Paul Goble
Staunton,
August 28 – Just as Moscow transformed Chechnya from an independence-seeking
republic in the 1990s to “an imperial bastion” in the Caucasus, the Russian
government of Vladimir Putin has changed Kaliningrad over the same period from
a pioneering Euro-Region into an anti-European outpost on the Baltic, Vadim
Shtepa says.
In
an essay for Tallinn’s International Centre for Defence and Security, the
editor of the AfterEmpire portal says
that the Kaliningrad exclave is special because far more of its residents have
visited Poland and Lithuania than “big” Russia and 70 percent have Shengen
visas while most Russians don’t even have foreign passports (icds.ee/ru/kak-pilotnyj-region-evrointegracii/; also at afterempire.info/2018/08/27/kenigsberg/).
Since Vladimir Putin
came to power, Shtepa continues, its “pro-European regional consciousness was
suppressed or more precisely transformed into its opposite” in much the same
way that the population of Chechnya was transformed over the same period. Three
aspects of this are especially noteworthy, he says.
First of
all, Moscow went after the flourishing Kaliningrad regionalism of the 1990s,
epitomized by the emergence of the Baltic Republic Party which sought republic
status for the oblast and the formation of a Euro-Region on its territory. But in 2003, Moscow disbanded the party
because it violated a 2001 Putin law and refused to form a Euro-Region.
This
development was compounded, Shtepa says, by Putin’s power as of 2004 to appoint
all governors, something that undermined the electoral power of the
regionalists and led to the closing down of all pro-European projects in
Kaliningrad and the integration of the oblast into the Kremlin leader’s “’power
vertical.’”
Despite
the continuing influence of regionalist and European ideas in Kaliningrad
especially among the young, the regionalist writer continues, Moscow was able
not only to block their realization but after 2014 with the deterioration of
relations with the West promote “the sharp growth of militarist attitudes” in
the exclave.
Kaliningrad
“again as in Soviet times began to be considered purely as a military advance
post” rather than as some kind of bridge between Russia and Europe.

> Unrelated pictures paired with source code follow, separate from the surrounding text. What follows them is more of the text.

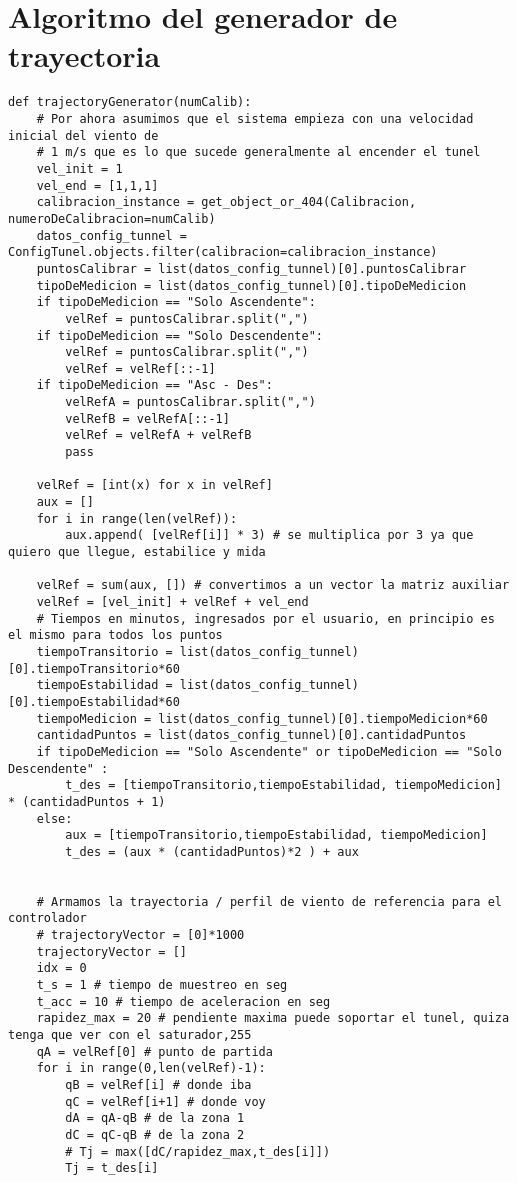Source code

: \section{Algoritmo del generador de trayectoria}
\begin{lstlisting}[style=pythonstyle, caption={Algoritmo generador de referencias para el controlador PID.}, label=cdg:genTrayectoria, basicstyle=\ttfamily\fontsize{8}{8}\selectfont]
def trajectoryGenerator(numCalib):
    # Por ahora asumimos que el sistema empieza con una velocidad inicial del viento de
    # 1 m/s que es lo que sucede generalmente al encender el tunel
    vel_init = 1
    vel_end = [1,1,1]
    calibracion_instance = get_object_or_404(Calibracion, numeroDeCalibracion=numCalib)
    datos_config_tunnel = ConfigTunel.objects.filter(calibracion=calibracion_instance)
    puntosCalibrar = list(datos_config_tunnel)[0].puntosCalibrar
    tipoDeMedicion = list(datos_config_tunnel)[0].tipoDeMedicion
    if tipoDeMedicion == "Solo Ascendente":
        velRef = puntosCalibrar.split(",")
    if tipoDeMedicion == "Solo Descendente":        
        velRef = puntosCalibrar.split(",")
        velRef = velRef[::-1]
    if tipoDeMedicion == "Asc - Des":        
        velRefA = puntosCalibrar.split(",")
        velRefB = velRefA[::-1]
        velRef = velRefA + velRefB
        pass
        
    velRef = [int(x) for x in velRef]
    aux = []
    for i in range(len(velRef)):
        aux.append( [velRef[i]] * 3) # se multiplica por 3 ya que quiero que llegue, estabilice y mida
    
    velRef = sum(aux, []) # convertimos a un vector la matriz auxiliar
    velRef = [vel_init] + velRef + vel_end
    # Tiempos en minutos, ingresados por el usuario, en principio es el mismo para todos los puntos
    tiempoTransitorio = list(datos_config_tunnel)[0].tiempoTransitorio*60
    tiempoEstabilidad = list(datos_config_tunnel)[0].tiempoEstabilidad*60
    tiempoMedicion = list(datos_config_tunnel)[0].tiempoMedicion*60
    cantidadPuntos = list(datos_config_tunnel)[0].cantidadPuntos
    if tipoDeMedicion == "Solo Ascendente" or tipoDeMedicion == "Solo Descendente" :
        t_des = [tiempoTransitorio,tiempoEstabilidad, tiempoMedicion] * (cantidadPuntos + 1)
    else:
        aux = [tiempoTransitorio,tiempoEstabilidad, tiempoMedicion]
        t_des = (aux * (cantidadPuntos)*2 ) + aux
        
    
    # Armamos la trayectoria / perfil de viento de referencia para el controlador
    # trajectoryVector = [0]*1000
    trajectoryVector = []
    idx = 0
    t_s = 1 # tiempo de muestreo en seg
    t_acc = 10 # tiempo de aceleracion en seg
    rapidez_max = 20 # pendiente maxima puede soportar el tunel, quiza tenga que ver con el saturador,255
    qA = velRef[0] # punto de partida
    for i in range(0,len(velRef)-1):
        qB = velRef[i] # donde iba
        qC = velRef[i+1] # donde voy
        dA = qA-qB # de la zona 1
        dC = qC-qB # de la zona 2
        # Tj = max([dC/rapidez_max,t_des[i]])
        Tj = t_des[i]
    

\end{lstlisting}
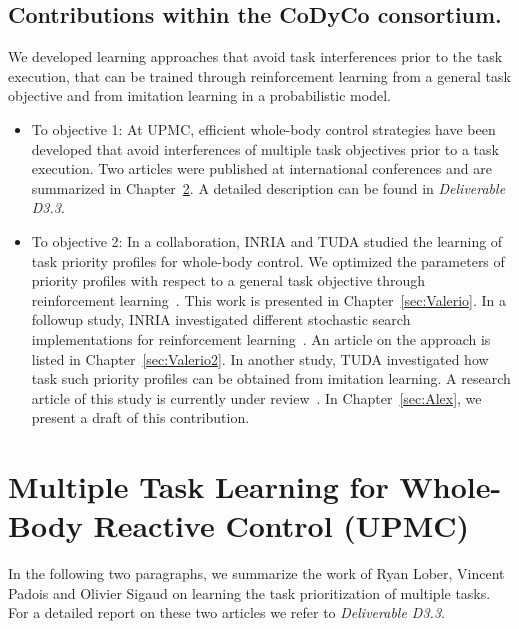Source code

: \documentclass[12pt,a4paper,twoside]{report}
\begin{document}
\section{Contributions within the CoDyCo consortium.} We developed learning approaches that avoid task interferences prior to the task execution,  
that can be trained through reinforcement learning from a general task objective and from imitation learning in a probabilistic model. 
\begin{itemize}
 \item To objective 1: At UPMC, efficient whole-body control strategies have been developed that 
avoid interferences of multiple task objectives prior to a task execution. Two articles were published at international conferences and 
are summarized in Chapter~\ref{sec:Ryan}. A detailed description can be found in \textit{Deliverable D3.3}. 
\item To objective 2: In a collaboration, INRIA and TUDA studied the learning of task priority profiles for whole-body control. We optimized the parameters of priority profiles with respect to a general task objective through reinforcement learning~\cite{Modugno_PICRA_2016}. This work is presented in Chapter~\ref{sec:Valerio}.
\newline In a followup study, INRIA investigated different stochastic search implementations for reinforcement learning~\cite{modugno2016learning}. An article on the approach is listed in 
Chapter~\ref{sec:Valerio2}. 
\newline In another study, TUDA investigated how task such priority profiles can be obtained from imitation learning. 
A research article of this study is currently under review~\cite{Paraschos_2017}. In Chapter~\ref{sec:Alex}, we present a draft of this contribution. 
\end{itemize}


\chapter{Multiple Task Learning for Whole-Body Reactive Control (UPMC)}\label{sec:Ryan}

In the following two paragraphs, we summarize the work of Ryan Lober, Vincent Padois and Olivier Sigaud on 
learning the task prioritization of multiple tasks. For a detailed report on these two articles we refer to 
\textit{Deliverable D3.3}.
\end{document}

The
increasing militarization led to an outburst of “spy mania,” Shtepa says; and
that led to a closing down of European offices in the exclave and the arrests
of local activists who cooperated with them.
Second,
Moscow transformed the Kaliningrad State University into the Baltic Federal
University, outrageously inappropriately taking the name Kant from the region’s
German past, something “typical for imperial technologies,” the commentator
says. Absurdly, it now appears that Kant
“lived in Kaliningrad,” not in Koenigberg.
If KSU
had been a hotbed of regionalist thought, the BFU became a place where any
deviation was suppressed and where the goal of those in charge was to produce “specialists
in the information struggle,” according to the institution’s website. And it was out of this factory, Shtepa says,
that the third arrow at the heart of Kaliningrad came.
This was
the portal Rubaltic.ru, a website that represents “a bold indication that the
present-day Kaliningrad is not only a rocket but an information-propaganda base
directed against Europe” in general and the Baltic countries in particular, the
Russian regionalist says. To date, its activities have been relatively
ineffective.
But if
that remains the case, the activities of Rubaltic.ru “clearly demonstrates the
hostile attitude of the Kremlin toward neighboring countries which have been
able to achieve independence from it” and its commitment to keep Kaliningrad as
a bastion of hostility to them and to the West more generally.